From the same section of the Catechism of Trent:
First, he who thinks himself injured ought above all to be persuaded that the man on whom he desires to be revenged was not the principal cause of the loss or injury. Thus that admirable man, Job, when violently injured by the Sabeans, the Chaldeans, and by Satan, took no account of these, but as a righteous and very holy man exclaimed with no less truth than piety: The Lord gave, the Lord hath taken away.
Since I never made the claim, what it logically entails is irrelevant. Once again you attack what you incorrectly attribute to me rather than what I actually said.
Yes, quite well. Do you understand the notion of responding to my actual comments?
I VERY EXPLICITLY EXPLAINED how the claim IS logically entailed by what you actually said! You *ignore *that and then tell ME to respond to your actual comments? You are a very difficult fellow.
 
Please restate this argument using *citations *from 2267 rather than just your interpretive paraphrases.
Doh! Do you understand the notion of logical implication?

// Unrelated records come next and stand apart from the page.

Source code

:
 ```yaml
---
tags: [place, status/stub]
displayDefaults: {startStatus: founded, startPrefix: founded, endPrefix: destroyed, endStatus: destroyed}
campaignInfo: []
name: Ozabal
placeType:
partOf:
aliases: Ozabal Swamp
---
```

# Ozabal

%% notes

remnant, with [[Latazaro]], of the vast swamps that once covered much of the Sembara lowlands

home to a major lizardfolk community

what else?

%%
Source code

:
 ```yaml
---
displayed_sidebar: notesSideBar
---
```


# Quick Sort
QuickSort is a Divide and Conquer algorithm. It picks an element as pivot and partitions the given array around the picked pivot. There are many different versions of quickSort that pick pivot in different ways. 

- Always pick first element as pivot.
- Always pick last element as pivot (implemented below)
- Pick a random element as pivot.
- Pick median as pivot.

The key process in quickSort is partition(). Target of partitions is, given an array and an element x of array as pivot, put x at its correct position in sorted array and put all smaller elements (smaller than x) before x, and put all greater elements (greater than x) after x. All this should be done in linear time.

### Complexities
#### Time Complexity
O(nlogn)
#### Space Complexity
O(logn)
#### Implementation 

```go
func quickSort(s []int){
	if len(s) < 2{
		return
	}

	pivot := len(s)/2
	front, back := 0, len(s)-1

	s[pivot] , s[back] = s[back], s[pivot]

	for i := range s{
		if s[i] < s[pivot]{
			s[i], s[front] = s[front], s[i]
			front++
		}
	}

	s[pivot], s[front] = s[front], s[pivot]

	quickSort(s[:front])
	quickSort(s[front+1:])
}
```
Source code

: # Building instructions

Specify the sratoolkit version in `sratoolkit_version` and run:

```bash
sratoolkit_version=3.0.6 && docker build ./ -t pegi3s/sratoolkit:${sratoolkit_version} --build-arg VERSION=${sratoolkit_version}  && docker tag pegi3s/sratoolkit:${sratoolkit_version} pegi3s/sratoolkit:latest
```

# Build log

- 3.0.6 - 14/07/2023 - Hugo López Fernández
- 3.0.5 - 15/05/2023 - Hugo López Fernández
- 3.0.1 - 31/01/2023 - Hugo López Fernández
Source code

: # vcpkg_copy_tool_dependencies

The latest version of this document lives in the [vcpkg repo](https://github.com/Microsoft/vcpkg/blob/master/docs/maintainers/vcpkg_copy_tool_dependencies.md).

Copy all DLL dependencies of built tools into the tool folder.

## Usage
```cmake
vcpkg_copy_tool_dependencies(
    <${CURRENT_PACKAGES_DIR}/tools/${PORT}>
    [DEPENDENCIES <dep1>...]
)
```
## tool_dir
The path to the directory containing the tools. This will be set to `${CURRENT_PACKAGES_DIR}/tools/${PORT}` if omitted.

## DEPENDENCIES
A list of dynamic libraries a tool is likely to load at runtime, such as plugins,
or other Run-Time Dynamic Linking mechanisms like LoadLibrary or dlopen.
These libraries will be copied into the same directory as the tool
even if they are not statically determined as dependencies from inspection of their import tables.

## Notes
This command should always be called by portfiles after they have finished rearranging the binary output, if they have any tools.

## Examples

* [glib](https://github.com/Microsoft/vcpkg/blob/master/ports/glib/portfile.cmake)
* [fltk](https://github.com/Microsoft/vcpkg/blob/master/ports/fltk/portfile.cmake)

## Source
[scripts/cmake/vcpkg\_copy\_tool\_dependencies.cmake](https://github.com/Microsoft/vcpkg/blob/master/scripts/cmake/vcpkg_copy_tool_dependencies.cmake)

“If, instead, bloodless means are sufficient to defend against the aggressor and to protect the safety of persons, public authority should limit itself to such means, …Today, in fact, given the means at the State’s disposal … cases of absolute necessity for suppression of the offender ‘today … are very rare, if not practically non-existent.’” (CCC 2267)

Let me interpret this. “If criminals can be securely locked up they shouldn’t be executed. Since States can securely lock them up the need to execute them should be practically non-existent.” Do you see anything about justice in there? The point being made is that only the need for defense justifies capital punishment, and since modern prisons make it unnecessary for defense it should not be employed. If the need for justice was a concern, then defense would not be the sole criterion, but since it is defense alone that determines the use of capital punishment the logical implication is that retribution for the crime does not require the use of the death penalty. If this is true it means 2267 is stating that no crime merits death.
Therefore Ender claims that it is not true that execution has never been absolutely necessary to expiate the sin of murder - and you certainly seem to think that it has always been true that execution has been absolutely necessary to expiate the sin of murder , since you say:
The problem you consistently create is with your insistence on inserting terms like “always” and “never” into my comments where I have not used them. You understand the significance of what you’re doing - how it changes the meaning of my statements - or you would not bother with it. There are any number of problems with your replies…
But this claim - it has always been true that execution has been absolutely necessary to expiate the sin of murder - **logically entails **that *no non-executed murderer can repent so as to expiate his crime. *
… not least of which is your apparent confusion over the relationship between retribution and expiation. Retribution is deserved in every case of crime or sin. Expiation occurs not simply because someone is punished but only if the punishment is voluntarily accepted. Finally, repentance - and even forgiveness - does not obviate the need for punishment. Repentance alone cannot expiate a crime. Nor is it necessary that every sin be expiated in this life; that can still be accomplished in purgatory.

Ender
 
just because a text doesn’t explicitly mention something does not give you grounds to claim that the authors of the text ignored that something in formulating their statement!
It is not merely the fact that the text says nothing whatever - explicitly or implicitly - about justice, it is primarily the fact that what is explicit is sufficient in itself to make the point. And what it states is that the Church allows capital punishment when it is the “only practicable way to defend the lives of human beings.” What could allow executions if they are not necessary for defense? and, if something else allowed them, then this statement would be incorrect. In fact, we know this statement is incorrect because it incorrectly states traditional Church teaching on the subject which never limited executions to the need for defense.
Let’s look at some passages in fuller context: The end of the Commandment is the preservation and security of human life. Now the punishments inflicted by the civil authority, which is the legitimate avenger of crime, naturally tend to this end, since they give security to life by repressing outrage and violence.This sounds perfectly compatible with 2267.
There is no context that will aid your position. This comment goes to the end of the Fifth Commandment but we are talking about the ends of punishment, which are different. 2267 does indeed talk about defense - as does Trent - but Trent does not limit itself solely to defense … which is not surprising as punishment is not solely (or, especially, even primarily) about defense.
Of these remedies the most efficacious is to form a just conception of the wickedness of murder
A concept which is lost when punishment is tied to defense rather than desert.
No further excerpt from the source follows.